§ **Work required**
Return every line from the one with "his fathers, and" through the one with "the heathen, whom", inclusive, exactly as it appears below.

Collected data:
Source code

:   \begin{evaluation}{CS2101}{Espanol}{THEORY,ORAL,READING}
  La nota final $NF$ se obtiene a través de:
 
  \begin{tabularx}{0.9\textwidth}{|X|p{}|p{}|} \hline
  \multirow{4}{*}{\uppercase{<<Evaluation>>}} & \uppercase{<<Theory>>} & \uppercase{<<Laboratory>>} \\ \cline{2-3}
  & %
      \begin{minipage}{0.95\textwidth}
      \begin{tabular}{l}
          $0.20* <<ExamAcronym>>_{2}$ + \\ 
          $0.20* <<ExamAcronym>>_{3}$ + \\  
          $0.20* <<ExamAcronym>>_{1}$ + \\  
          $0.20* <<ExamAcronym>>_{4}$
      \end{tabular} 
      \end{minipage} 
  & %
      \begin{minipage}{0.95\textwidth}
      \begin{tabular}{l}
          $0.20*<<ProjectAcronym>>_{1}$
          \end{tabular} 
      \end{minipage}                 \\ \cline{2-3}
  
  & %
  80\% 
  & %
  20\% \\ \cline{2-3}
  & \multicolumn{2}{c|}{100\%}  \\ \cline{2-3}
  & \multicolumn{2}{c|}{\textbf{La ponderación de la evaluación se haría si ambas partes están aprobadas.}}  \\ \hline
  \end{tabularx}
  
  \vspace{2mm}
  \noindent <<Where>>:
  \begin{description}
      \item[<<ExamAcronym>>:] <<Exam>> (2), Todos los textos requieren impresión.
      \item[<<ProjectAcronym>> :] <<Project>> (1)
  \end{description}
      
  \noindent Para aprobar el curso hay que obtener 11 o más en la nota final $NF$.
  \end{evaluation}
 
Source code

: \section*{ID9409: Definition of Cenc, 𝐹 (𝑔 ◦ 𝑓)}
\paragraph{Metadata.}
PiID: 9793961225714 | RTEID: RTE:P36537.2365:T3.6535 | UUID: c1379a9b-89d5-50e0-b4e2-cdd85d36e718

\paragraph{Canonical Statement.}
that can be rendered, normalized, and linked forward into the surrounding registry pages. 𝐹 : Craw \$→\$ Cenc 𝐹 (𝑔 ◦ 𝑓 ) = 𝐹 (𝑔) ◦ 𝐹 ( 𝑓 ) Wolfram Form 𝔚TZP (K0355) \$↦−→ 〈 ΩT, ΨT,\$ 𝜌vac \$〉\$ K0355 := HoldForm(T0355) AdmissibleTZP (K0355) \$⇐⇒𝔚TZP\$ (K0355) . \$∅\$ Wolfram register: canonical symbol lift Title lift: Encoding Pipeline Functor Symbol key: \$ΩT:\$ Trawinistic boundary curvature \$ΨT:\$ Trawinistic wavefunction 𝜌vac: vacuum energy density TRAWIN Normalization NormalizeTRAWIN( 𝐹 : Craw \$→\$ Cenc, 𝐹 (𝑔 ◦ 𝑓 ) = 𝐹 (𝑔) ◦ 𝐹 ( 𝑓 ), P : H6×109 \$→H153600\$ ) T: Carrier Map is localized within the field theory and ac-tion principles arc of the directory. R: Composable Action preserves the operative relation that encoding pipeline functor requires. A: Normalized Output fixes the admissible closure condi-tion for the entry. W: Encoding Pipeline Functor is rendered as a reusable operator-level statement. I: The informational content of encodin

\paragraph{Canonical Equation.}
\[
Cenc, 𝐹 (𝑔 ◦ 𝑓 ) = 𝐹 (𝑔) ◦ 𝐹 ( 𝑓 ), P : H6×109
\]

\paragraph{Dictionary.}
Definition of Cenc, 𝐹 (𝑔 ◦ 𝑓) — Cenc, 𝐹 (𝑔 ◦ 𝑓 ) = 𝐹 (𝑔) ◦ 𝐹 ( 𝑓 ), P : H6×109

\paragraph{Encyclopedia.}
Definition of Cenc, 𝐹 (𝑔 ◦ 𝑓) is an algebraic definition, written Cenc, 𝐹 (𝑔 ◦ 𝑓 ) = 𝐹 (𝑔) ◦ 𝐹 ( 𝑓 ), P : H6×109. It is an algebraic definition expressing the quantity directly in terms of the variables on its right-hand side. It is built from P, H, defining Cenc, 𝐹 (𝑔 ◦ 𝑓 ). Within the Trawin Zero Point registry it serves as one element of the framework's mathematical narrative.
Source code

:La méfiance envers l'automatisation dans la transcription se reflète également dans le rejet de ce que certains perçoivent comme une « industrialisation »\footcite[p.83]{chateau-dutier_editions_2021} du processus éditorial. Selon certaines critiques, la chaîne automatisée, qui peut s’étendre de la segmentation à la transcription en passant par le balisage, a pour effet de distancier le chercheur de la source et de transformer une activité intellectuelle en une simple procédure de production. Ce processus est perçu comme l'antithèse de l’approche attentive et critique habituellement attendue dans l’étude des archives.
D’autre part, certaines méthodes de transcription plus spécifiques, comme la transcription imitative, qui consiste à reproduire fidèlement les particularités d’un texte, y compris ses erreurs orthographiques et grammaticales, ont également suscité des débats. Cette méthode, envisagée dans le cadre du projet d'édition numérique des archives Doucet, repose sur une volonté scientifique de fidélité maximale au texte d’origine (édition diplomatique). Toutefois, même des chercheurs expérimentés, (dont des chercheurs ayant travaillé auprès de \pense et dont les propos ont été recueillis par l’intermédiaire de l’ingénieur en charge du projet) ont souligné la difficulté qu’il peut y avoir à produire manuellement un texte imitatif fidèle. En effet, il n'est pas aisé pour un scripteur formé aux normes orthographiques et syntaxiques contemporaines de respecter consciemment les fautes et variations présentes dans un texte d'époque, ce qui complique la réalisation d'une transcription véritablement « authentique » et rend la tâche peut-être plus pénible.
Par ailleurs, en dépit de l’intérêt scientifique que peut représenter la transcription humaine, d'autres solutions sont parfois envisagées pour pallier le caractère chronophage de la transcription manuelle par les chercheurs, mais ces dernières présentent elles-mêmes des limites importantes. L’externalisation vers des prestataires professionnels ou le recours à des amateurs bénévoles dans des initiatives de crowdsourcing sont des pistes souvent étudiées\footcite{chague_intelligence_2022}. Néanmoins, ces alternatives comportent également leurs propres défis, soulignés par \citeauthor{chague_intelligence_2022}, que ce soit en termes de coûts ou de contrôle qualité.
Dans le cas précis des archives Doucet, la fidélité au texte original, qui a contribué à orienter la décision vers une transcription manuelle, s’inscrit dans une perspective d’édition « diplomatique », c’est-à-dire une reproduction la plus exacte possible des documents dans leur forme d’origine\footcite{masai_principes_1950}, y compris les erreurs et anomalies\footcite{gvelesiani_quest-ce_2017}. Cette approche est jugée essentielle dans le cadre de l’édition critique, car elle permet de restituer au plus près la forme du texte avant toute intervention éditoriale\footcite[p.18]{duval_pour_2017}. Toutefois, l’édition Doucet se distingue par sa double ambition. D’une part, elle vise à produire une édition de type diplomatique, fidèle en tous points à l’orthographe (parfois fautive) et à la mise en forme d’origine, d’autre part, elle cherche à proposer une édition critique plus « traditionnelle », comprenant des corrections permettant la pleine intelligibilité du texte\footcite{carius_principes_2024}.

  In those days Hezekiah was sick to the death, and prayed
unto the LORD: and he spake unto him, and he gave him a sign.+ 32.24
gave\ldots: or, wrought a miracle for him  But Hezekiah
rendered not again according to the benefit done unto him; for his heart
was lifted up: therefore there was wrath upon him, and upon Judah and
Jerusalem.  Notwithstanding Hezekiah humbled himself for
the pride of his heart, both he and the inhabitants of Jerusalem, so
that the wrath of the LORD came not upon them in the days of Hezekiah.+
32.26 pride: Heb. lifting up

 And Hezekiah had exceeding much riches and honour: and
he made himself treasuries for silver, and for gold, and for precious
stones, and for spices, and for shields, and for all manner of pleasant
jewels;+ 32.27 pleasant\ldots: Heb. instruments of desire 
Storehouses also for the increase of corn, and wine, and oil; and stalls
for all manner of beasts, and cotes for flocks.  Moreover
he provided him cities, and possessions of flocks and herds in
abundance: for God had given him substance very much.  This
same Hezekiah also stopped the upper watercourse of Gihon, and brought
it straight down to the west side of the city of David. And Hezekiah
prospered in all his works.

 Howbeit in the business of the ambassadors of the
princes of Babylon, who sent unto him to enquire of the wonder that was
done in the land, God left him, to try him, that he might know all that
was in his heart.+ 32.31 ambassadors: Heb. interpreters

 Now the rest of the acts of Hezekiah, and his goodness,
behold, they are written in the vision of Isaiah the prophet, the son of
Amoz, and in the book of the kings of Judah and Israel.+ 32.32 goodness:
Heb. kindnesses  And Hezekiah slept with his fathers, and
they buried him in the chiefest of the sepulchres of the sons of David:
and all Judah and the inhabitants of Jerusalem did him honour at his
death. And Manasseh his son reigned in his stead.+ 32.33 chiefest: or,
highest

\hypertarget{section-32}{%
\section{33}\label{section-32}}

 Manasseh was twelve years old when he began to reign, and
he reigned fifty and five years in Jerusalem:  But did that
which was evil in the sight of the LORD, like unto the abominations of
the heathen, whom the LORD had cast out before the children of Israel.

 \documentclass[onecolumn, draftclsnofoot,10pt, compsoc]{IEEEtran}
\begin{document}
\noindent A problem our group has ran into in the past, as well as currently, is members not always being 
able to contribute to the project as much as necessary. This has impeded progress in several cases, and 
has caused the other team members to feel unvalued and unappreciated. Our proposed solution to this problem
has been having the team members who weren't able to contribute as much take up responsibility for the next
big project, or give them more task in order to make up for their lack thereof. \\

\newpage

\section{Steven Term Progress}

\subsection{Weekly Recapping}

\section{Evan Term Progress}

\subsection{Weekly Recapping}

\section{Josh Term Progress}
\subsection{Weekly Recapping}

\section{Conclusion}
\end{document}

§ **Task output**
Heb. kindnesses  And Hezekiah slept with his fathers, and
they buried him in the chiefest of the sepulchres of the sons of David:
and all Judah and the inhabitants of Jerusalem did him honour at his
death. And Manasseh his son reigned in his stead.+ 32.33 chiefest: or,
highest

\hypertarget{section-32}{%
\section{33}\label{section-32}}

 Manasseh was twelve years old when he began to reign, and
he reigned fifty and five years in Jerusalem:  But did that
which was evil in the sight of the LORD, like unto the abominations of
the heathen, whom the LORD had cast out before the children of Israel.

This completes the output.